Welche Gäste dürfen Sie nicht bewirten?

  • Ausschluss vom Besuch der Gaststätten:Personen mit nachgewiesener SARS-CoV-2-Infektion,
    • Personen mit Kontakt zu COVID-19-Fällen in den letzten 14 Tagen (nicht anzuwenden auf medizinisches und pflegerisches Personal mit geschütztem Kontakt zu COVID-19-Patienten) oder die aus anderen Gründen (z. B. Rückkehr aus Risikogebiet) einer Quarantänemaßnahme unterliegen;
    • Personen mit COVID-19 assoziierten Symptomen (akute, unspezifische Allgemeinsymptome, Geruchs- und Geschmacksverlust, respiratorische Symptome jeder Schwere).

Maskenpflicht

  • Die Gäste müssen eine FFP2-Maske tragen.
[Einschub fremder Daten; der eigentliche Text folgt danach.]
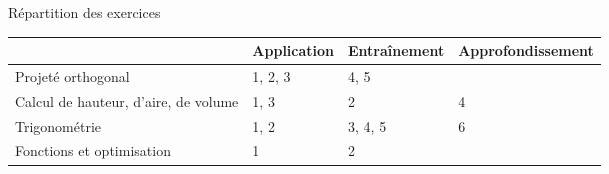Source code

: \documentclass[12pt]{beamer}
\begin{document}
\begin{frame}{Répartition des exercices}

\begin{center}
\begin{tabular}{|P{.2\textwidth}|P{.17\textwidth}|P{.2\textwidth}|P{.28\textwidth}|}\hline
		& Application & Entraînement & Approfondissement \\ \hline
	Projeté orthogonal & 1, 2, 3 & 4, 5 & \\ \hline
	Calcul de hauteur, d'aire, de volume & 1, 3 & 2 & 4 \\ \hline
	Trigonométrie & 1, 2 & 3, 4, 5 & 6 \\ \hline
	Fonctions et optimisation & 1 & 2 & \\ \hline
\end{tabular}
\end{center}

\end{frame}
\end{document}
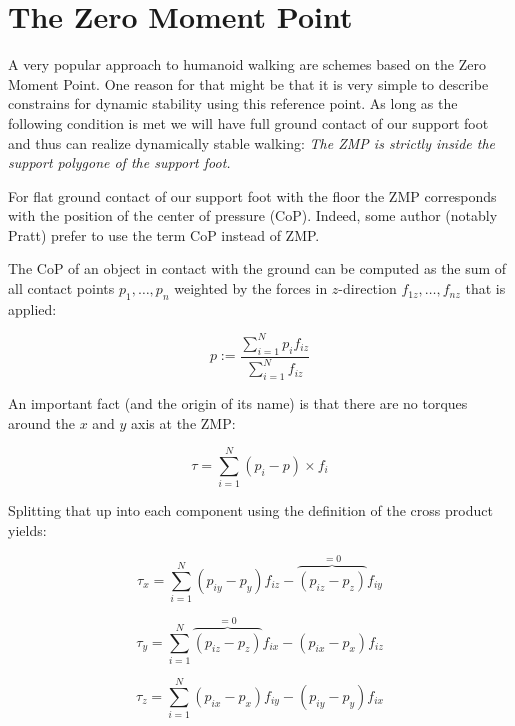\documentclass[english,ngerman]{KITreprt}
\begin{document}
\section{The Zero Moment Point}\label{the-zero-moment-point}

A very popular approach to humanoid walking are schemes based on the
Zero Moment Point. One reason for that might be that it is very simple
to describe constrains for dynamic stability using this reference point.
As long as the following condition is met we will have full ground
contact of our support foot and thus can realize dynamically stable
walking: \emph{The ZMP is strictly inside the support polygone of the
support foot.}

For flat ground contact of our support foot with the floor the ZMP
corresponds with the position of the center of pressure (CoP). Indeed,
some author (notably Pratt) prefer to use the term CoP instead of ZMP.

The CoP of an object in contact with the ground can be computed as the
sum of all contact points $p_1, \dots, p_n$ weighted by the forces in
$z$-direction $f_{1z}, \dots, f_{nz}$ that is applied:

\begin{equation} \label{eq:zmp-definition}
p := \frac{\sum^N_{i=1}p_i f_{iz}}{\sum^N_{i=1} f_{iz}}
\end{equation}

An important fact (and the origin of its name) is that there are no
torques around the $x$ and $y$ axis at the ZMP:

\begin{equation}
\tau = \sum^N_{i=1} (p_i - p) \times f_i
\end{equation}

Splitting that up into each component using the definition of the cross
product yields:

\begin{equation}
\tau_x = \sum^N_{i=1} (p_{iy} - p_y) f_{iz} - \overbrace{(p_{iz} - p_z)}^{=0} f_{iy}
\end{equation}

\begin{equation}
\tau_y = \sum^N_{i=1} \overbrace{(p_{iz} - p_z)}^{=0} f_{ix} - (p_{ix} - p_x) f_{iz}
\end{equation}

\begin{equation}
\tau_z = \sum^N_{i=1} (p_{ix} - p_x) f_{iy} - (p_{iy} - p_y) f_{ix}
\end{equation}
\end{document}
Die Maske können sie am Tisch abnehmen.
  • Das Personal muss eine medizinische Maske oder OP-Maske tragen.

Testkonzept

Bei einer Inzidenz zwischen 50 und 100 darf die Außengastronomie zwischen 5 und 22 Uhr öffnen. Voraussetzung ist die Vorlage eines negativen Tests, wenn Personen aus mehreren Hausständen am Tisch sitzen.

Bitte beachten: Personen mit vollständifgem Impfschutz und Genesene müssen keinen Test vorweisen.

Welche Tests sind unter welchen Voraussetzungen möglich?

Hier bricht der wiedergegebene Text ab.